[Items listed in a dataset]
===

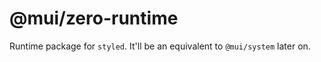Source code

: # @mui/zero-runtime

Runtime package for `styled`. It'll be an equivalent to `@mui/system` later on.
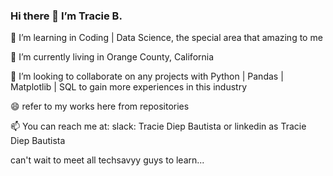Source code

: ### Hi there 👋  I’m Tracie B.

👀 I’m learning in Coding | Data Science, the special area that amazing to me

🌱 I’m currently living in Orange County, California

💞️ I’m looking to collaborate on any projects with Python | Pandas | Matplotlib | SQL to gain more experiences in this industry

😄 refer to my works here from repositories

📫 You can reach me at: slack: Tracie Diep Bautista or linkedin as Tracie Diep Bautista

can't wait to meet all techsavyy guys to learn...

<!--
**TracieDiepBautista/TracieDiepBautista** is a ✨ _special_ ✨ repository because its `README.md` (this file) appears on your GitHub profile.

Here are some ideas to get you started:

- 🔭 I’m currently working on ...
- 🌱 I’m currently learning ...
- 👯 I’m looking to collaborate on ...
- 🤔 I’m looking for help with ...
- 💬 Ask me about ...
- 📫 How to reach me: ...
- 😄 Pronouns: ...
- ⚡ Fun fact: ...
-->
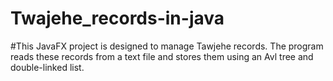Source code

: # Twajehe_records-in-java
#This JavaFX project is designed to manage Tawjehe records. The program reads these records from a text file and stores them using an Avl tree and double-linked list.
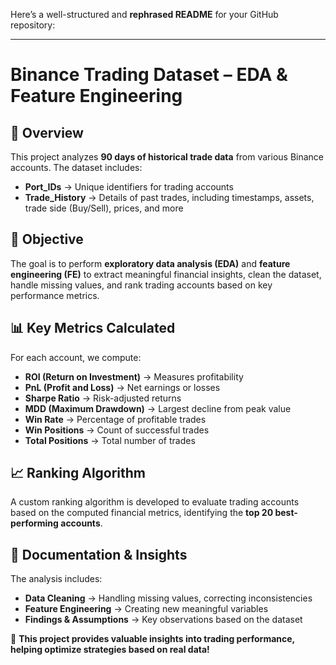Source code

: Here’s a well-structured and **rephrased README** for your GitHub repository:  

---

# **Binance Trading Dataset – EDA & Feature Engineering**  

## **📌 Overview**  
This project analyzes **90 days of historical trade data** from various Binance accounts. The dataset includes:  
- **Port_IDs** → Unique identifiers for trading accounts  
- **Trade_History** → Details of past trades, including timestamps, assets, trade side (Buy/Sell), prices, and more  

## **🎯 Objective**  
The goal is to perform **exploratory data analysis (EDA)** and **feature engineering (FE)** to extract meaningful financial insights, clean the dataset, handle missing values, and rank trading accounts based on key performance metrics.  

## **📊 Key Metrics Calculated**  
For each account, we compute:  
- **ROI (Return on Investment)** → Measures profitability  
- **PnL (Profit and Loss)** → Net earnings or losses  
- **Sharpe Ratio** → Risk-adjusted returns  
- **MDD (Maximum Drawdown)** → Largest decline from peak value  
- **Win Rate** → Percentage of profitable trades  
- **Win Positions** → Count of successful trades  
- **Total Positions** → Total number of trades  

## **📈 Ranking Algorithm**  
A custom ranking algorithm is developed to evaluate trading accounts based on the computed financial metrics, identifying the **top 20 best-performing accounts**.  

## **📑 Documentation & Insights**  
The analysis includes:  
- **Data Cleaning** → Handling missing values, correcting inconsistencies  
- **Feature Engineering** → Creating new meaningful variables  
- **Findings & Assumptions** → Key observations based on the dataset  

🚀 **This project provides valuable insights into trading performance, helping optimize strategies based on real data!**  
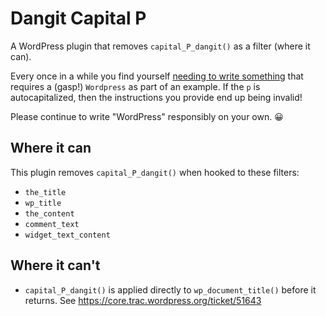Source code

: # Dangit Capital P

A WordPress plugin that removes `capital_P_dangit()` as a filter (where it can).

Every once in a while you find yourself [needing to write something](https://jeremyfelt.com/2020/06/03/publishing-to-wordpress-with-rstudio/) that requires a (gasp!) `Wordpress` as part of an example. If the `p` is autocapitalized, then the instructions you provide end up being invalid!

Please continue to write "WordPress" responsibly on your own. 😀

## Where it can

This plugin removes `capital_P_dangit()` when hooked to these filters:

* `the_title`
* `wp_title`
* `the_content`
* `comment_text`
* `widget_text_content`

## Where it can't

* `capital_P_dangit()` is applied directly to `wp_document_title()` before it returns. See https://core.trac.wordpress.org/ticket/51643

===

▶ **WHAT TO WORK ON**:
Return all records above verbatim without their pictures.

▶ **THE ANSWER**:
Source code

: # @mui/zero-runtime

Runtime package for `styled`. It'll be an equivalent to `@mui/system` later on.
Source code

: ### Hi there 👋  I’m Tracie B.

👀 I’m learning in Coding | Data Science, the special area that amazing to me

🌱 I’m currently living in Orange County, California

💞️ I’m looking to collaborate on any projects with Python | Pandas | Matplotlib | SQL to gain more experiences in this industry

😄 refer to my works here from repositories

📫 You can reach me at: slack: Tracie Diep Bautista or linkedin as Tracie Diep Bautista

can't wait to meet all techsavyy guys to learn...

<!--
**TracieDiepBautista/TracieDiepBautista** is a ✨ _special_ ✨ repository because its `README.md` (this file) appears on your GitHub profile.

Here are some ideas to get you started:

- 🔭 I’m currently working on ...
- 🌱 I’m currently learning ...
- 👯 I’m looking to collaborate on ...
- 🤔 I’m looking for help with ...
- 💬 Ask me about ...
- 📫 How to reach me: ...
- 😄 Pronouns: ...
- ⚡ Fun fact: ...
-->
Source code

: # Twajehe_records-in-java
#This JavaFX project is designed to manage Tawjehe records. The program reads these records from a text file and stores them using an Avl tree and double-linked list.
Source code

: Here’s a well-structured and **rephrased README** for your GitHub repository:  

---

# **Binance Trading Dataset – EDA & Feature Engineering**  

## **📌 Overview**  
This project analyzes **90 days of historical trade data** from various Binance accounts. The dataset includes:  
- **Port_IDs** → Unique identifiers for trading accounts  
- **Trade_History** → Details of past trades, including timestamps, assets, trade side (Buy/Sell), prices, and more  

## **🎯 Objective**  
The goal is to perform **exploratory data analysis (EDA)** and **feature engineering (FE)** to extract meaningful financial insights, clean the dataset, handle missing values, and rank trading accounts based on key performance metrics.  

## **📊 Key Metrics Calculated**  
For each account, we compute:  
- **ROI (Return on Investment)** → Measures profitability  
- **PnL (Profit and Loss)** → Net earnings or losses  
- **Sharpe Ratio** → Risk-adjusted returns  
- **MDD (Maximum Drawdown)** → Largest decline from peak value  
- **Win Rate** → Percentage of profitable trades  
- **Win Positions** → Count of successful trades  
- **Total Positions** → Total number of trades  

## **📈 Ranking Algorithm**  
A custom ranking algorithm is developed to evaluate trading accounts based on the computed financial metrics, identifying the **top 20 best-performing accounts**.  

## **📑 Documentation & Insights**  
The analysis includes:  
- **Data Cleaning** → Handling missing values, correcting inconsistencies  
- **Feature Engineering** → Creating new meaningful variables  
- **Findings & Assumptions** → Key observations based on the dataset  

🚀 **This project provides valuable insights into trading performance, helping optimize strategies based on real data!**  
Source code

: # Dangit Capital P

A WordPress plugin that removes `capital_P_dangit()` as a filter (where it can).

Every once in a while you find yourself [needing to write something](https://jeremyfelt.com/2020/06/03/publishing-to-wordpress-with-rstudio/) that requires a (gasp!) `Wordpress` as part of an example. If the `p` is autocapitalized, then the instructions you provide end up being invalid!

Please continue to write "WordPress" responsibly on your own. 😀

## Where it can

This plugin removes `capital_P_dangit()` when hooked to these filters:

* `the_title`
* `wp_title`
* `the_content`
* `comment_text`
* `widget_text_content`

## Where it can't

* `capital_P_dangit()` is applied directly to `wp_document_title()` before it returns. See https://core.trac.wordpress.org/ticket/51643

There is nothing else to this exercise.